This folder contains the source code and configuration necessary to serve the model on Vertex AI. The implementation follows this container architecture.
The serving container can be used in both online and batch prediction workflows:
-
Online predictions: Deploy the container as a REST endpoint, like a Vertex AI endpoint. This allows you to access the model for real-time predictions via the REST Application Programming Interface (API).
-
Batch predictions: Use the container to run large-scale Vertex AI batch prediction jobs to process many inputs at once.
-
serving_framework/
: A library for implementing Vertex AI-compatible HTTP servers. -
vertex_schemata/
: Folder containing YAML files that define the PredictSchemata for Vertex AI endpoints. -
Dockerfile
: Defines the Docker image for serving the model. -
entrypoint.sh
: A bash script that is used as the Docker entrypoint.

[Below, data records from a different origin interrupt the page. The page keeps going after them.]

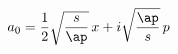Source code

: \begin{equation}
a_0=\frac{1}{2}\sqrt{\frac{s}{\ap}}\,x+i\sqrt{\frac{\ap}{s}}\,p
\label{a0}
\end{equation}

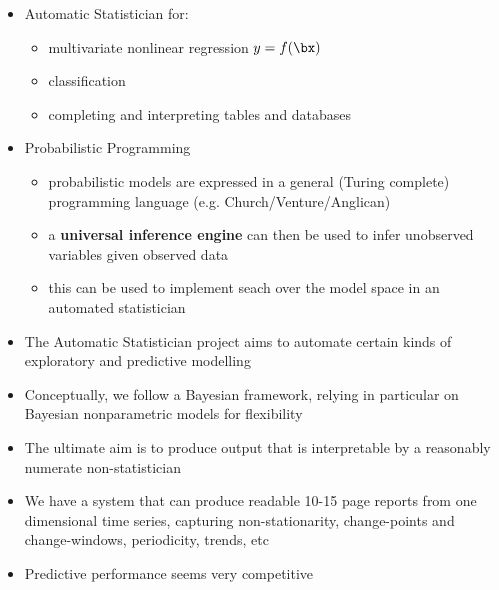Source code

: \begin{itemize}
\item Automatic Statistician for:
\begin{itemize}
\item multivariate nonlinear regression $y = f(\bx)$
\item classification
\item completing and interpreting tables and databases
\end{itemize}
\item Probabilistic Programming
\begin{itemize}
\item probabilistic models are expressed in a general (Turing complete)
  programming language (e.g. Church/Venture/Anglican)
\item a {\bf universal inference engine} can then be used to infer
  unobserved variables given observed data
\item this can be used to implement seach over the model space in an
  automated statistician
\end{itemize}

\end{itemize}




\vspace*{-3ex}
\begin{itemize}
\item The Automatic Statistician project aims to automate certain
  kinds of exploratory and predictive modelling
\item Conceptually, we follow a Bayesian framework, relying in
  particular on Bayesian nonparametric models for flexibility 
\item The ultimate aim is to produce output that is interpretable by a
  reasonably numerate non-statistician
\item We have a system that can produce readable 10-15 page reports from one
  dimensional time series, capturing non-stationarity, change-points
  and change-windows, periodicity, trends, etc 
\item Predictive performance seems very competitive 
\end{itemize}



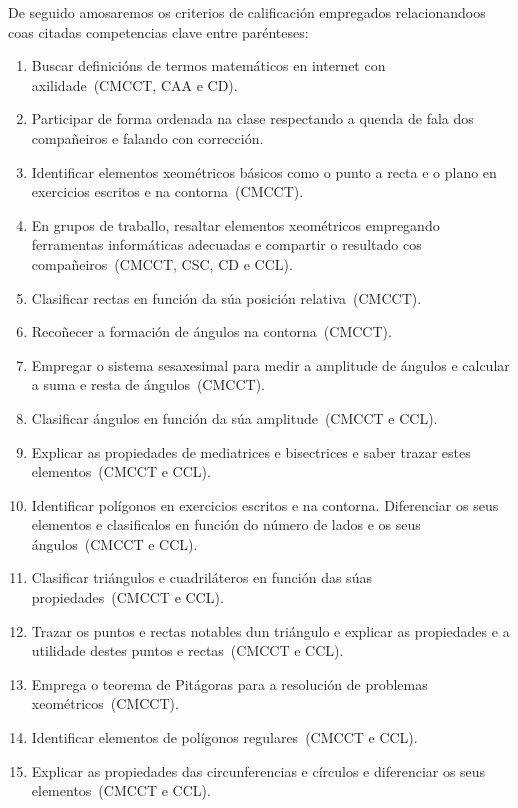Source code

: De seguido amosaremos os criterios de calificación empregados relacionandoos coas citadas competencias clave entre parénteses:

\begin{enumerate}[label=\bfseries Cri\arabic*, align=left, leftmargin=1.5cm]
  \item\label{cri:definicions} Buscar definicións de termos matemáticos en internet con axilidade~(CMCCT, CAA e CD).
  \item\label{cri:interviraula} Participar de forma ordenada na clase respectando a quenda de fala dos compañeiros e falando con corrección.
  \item\label{cri:puntorecta} Identificar elementos xeométricos básicos como o punto a recta e o plano en exercicios escritos e na contorna~(CMCCT).
  \item\label{cri:resaltar} En grupos de traballo, resaltar elementos xeométricos empregando ferramentas informáticas adecuadas e compartir o resultado cos compañeiros~(CMCCT, CSC, CD e CCL).
  \item\label{cri:posrectas} Clasificar rectas en función da súa posición relativa~(CMCCT).
  \item\label{cri:angulos} Recoñecer a formación de ángulos na contorna~(CMCCT).
  \item\label{cri:sexasesimal} Empregar o sistema sesaxesimal para medir a amplitude de ángulos e calcular a suma e resta de ángulos~(CMCCT).
  \item\label{cri:clasangulos} Clasificar ángulos en función da súa amplitude~(CMCCT e CCL).
  \item\label{cri:mediatriz} Explicar as propiedades de mediatrices e bisectrices e saber trazar estes elementos~(CMCCT e CCL).
  \item\label{cri:poligonos} Identificar polígonos en exercicios escritos e na contorna. Diferenciar os seus elementos e clasificalos en función do número de lados e os seus ángulos~(CMCCT e CCL).
  \item\label{cri:claspoligonos} Clasificar triángulos e cuadriláteros en función das súas propiedades~(CMCCT e CCL).
  \item\label{cri:puntosnotables} Trazar os puntos e rectas notables dun triángulo e explicar as propiedades e a utilidade destes puntos e rectas~(CMCCT e CCL).
  \item\label{cri:pitagoras} Emprega o teorema de Pitágoras para a resolución de problemas xeométricos~(CMCCT).
  \item\label{cri:elementosregulares} Identificar elementos de polígonos regulares~(CMCCT e CCL).
  \item\label{cri:circunferencia} Explicar as propiedades das circunferencias e círculos e diferenciar os seus elementos~(CMCCT e CCL).
\end{enumerate}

It sets up the necessary environment variables, copies the TensorFlow SavedModel(s) locally and launches the TensorFlow server and the frontend HTTP server. -
model_config.txtpb
: The protocol buffer message used inentrypoint.sh
to configure the TensorFlow Model server to run multiple models. -
predictor.py
: Prepares model input, calls the models, and post-processes the output into the final response. -
requirements.txt
: Lists the required Python packages. -
server_gunicorn.py
: Creates the HTTP server that launches the prediction executor.
data_processing/
: A library for data retrieval and processing.